### [Records supplied]
# # #

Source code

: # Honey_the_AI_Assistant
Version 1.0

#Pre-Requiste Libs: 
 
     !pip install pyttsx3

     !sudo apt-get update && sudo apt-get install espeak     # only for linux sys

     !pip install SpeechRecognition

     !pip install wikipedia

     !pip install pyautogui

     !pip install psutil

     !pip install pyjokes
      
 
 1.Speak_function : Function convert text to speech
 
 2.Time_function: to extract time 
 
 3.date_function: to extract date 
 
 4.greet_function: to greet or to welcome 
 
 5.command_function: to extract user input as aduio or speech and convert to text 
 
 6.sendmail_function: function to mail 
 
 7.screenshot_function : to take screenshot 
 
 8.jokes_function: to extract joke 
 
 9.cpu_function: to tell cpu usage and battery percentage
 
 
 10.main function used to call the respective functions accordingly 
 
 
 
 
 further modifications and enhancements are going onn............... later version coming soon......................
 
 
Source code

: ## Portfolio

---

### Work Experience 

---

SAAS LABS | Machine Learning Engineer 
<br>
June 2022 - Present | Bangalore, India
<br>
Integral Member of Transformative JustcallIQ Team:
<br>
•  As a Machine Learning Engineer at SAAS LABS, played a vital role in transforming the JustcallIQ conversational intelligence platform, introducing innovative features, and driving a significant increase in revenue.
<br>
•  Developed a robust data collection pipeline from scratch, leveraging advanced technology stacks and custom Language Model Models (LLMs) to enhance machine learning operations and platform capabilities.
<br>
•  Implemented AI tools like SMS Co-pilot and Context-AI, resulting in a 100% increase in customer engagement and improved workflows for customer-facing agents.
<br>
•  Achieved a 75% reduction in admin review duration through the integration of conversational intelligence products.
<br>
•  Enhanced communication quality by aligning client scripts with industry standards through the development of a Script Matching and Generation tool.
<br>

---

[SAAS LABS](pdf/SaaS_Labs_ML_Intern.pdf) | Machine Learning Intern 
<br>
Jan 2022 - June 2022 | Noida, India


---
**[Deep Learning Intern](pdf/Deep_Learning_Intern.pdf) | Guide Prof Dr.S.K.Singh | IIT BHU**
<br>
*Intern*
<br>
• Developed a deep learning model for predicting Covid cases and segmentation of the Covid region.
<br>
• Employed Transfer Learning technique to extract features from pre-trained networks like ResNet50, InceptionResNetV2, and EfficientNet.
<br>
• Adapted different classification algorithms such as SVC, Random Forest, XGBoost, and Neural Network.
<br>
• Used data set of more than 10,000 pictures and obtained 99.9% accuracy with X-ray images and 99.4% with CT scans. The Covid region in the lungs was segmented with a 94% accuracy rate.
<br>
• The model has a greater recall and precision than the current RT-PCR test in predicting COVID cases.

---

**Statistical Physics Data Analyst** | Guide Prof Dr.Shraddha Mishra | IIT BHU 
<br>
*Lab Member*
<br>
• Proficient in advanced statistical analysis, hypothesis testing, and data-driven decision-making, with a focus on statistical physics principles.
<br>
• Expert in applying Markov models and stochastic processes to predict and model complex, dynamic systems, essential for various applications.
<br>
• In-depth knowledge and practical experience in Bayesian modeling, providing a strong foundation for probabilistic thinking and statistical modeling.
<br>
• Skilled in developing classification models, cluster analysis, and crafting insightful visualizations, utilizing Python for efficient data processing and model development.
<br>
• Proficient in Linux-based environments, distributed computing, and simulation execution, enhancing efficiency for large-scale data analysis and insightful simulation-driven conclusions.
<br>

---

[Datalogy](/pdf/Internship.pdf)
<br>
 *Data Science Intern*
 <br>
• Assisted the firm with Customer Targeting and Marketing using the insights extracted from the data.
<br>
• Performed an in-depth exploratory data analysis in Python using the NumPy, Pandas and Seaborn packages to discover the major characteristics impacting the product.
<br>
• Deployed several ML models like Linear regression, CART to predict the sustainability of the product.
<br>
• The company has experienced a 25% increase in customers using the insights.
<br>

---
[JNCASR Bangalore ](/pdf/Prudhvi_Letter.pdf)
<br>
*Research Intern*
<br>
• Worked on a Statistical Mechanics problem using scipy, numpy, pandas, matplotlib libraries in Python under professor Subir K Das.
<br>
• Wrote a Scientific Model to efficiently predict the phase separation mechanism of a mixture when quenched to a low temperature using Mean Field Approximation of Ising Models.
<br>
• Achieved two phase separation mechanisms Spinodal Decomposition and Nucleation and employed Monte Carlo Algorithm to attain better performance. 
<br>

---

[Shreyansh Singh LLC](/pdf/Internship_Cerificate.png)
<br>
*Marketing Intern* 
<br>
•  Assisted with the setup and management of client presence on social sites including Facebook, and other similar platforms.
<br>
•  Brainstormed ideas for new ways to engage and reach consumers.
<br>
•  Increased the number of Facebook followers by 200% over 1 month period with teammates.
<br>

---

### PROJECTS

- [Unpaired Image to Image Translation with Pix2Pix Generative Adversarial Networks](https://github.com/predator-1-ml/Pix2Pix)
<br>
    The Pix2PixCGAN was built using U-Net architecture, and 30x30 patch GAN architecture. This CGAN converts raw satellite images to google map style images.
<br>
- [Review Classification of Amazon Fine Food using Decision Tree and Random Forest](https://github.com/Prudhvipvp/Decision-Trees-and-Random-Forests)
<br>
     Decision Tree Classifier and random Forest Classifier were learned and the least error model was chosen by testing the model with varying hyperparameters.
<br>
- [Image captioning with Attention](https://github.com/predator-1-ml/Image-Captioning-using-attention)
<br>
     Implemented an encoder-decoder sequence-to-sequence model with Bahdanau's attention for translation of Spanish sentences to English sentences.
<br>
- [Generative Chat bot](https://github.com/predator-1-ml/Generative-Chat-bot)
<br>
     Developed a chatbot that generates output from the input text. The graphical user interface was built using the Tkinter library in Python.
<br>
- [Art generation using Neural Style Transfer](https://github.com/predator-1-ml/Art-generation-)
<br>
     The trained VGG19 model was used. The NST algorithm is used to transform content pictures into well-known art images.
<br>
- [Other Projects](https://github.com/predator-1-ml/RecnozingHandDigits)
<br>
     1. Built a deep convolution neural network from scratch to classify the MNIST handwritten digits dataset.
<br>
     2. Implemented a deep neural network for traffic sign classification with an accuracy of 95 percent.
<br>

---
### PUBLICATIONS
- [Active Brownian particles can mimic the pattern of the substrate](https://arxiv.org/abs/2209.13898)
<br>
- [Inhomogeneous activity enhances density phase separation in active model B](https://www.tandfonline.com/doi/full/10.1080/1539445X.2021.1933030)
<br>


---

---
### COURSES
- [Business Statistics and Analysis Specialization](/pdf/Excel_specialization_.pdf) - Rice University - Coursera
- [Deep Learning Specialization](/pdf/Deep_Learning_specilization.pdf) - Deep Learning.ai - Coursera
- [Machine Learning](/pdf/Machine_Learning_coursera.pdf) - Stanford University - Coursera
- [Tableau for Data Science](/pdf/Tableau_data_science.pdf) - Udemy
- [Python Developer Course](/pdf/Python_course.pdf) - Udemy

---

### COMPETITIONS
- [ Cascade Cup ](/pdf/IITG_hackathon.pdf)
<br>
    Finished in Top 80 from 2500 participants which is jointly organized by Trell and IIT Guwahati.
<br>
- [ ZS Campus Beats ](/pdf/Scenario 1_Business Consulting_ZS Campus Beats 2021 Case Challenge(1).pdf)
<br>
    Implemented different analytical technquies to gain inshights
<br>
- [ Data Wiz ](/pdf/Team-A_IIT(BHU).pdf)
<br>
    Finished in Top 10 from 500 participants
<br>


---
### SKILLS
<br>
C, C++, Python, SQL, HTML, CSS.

# # #

### [Task]
Please state how many lines in the listing hold the string "testing", giving the number alone.

### [Exercise answer]
2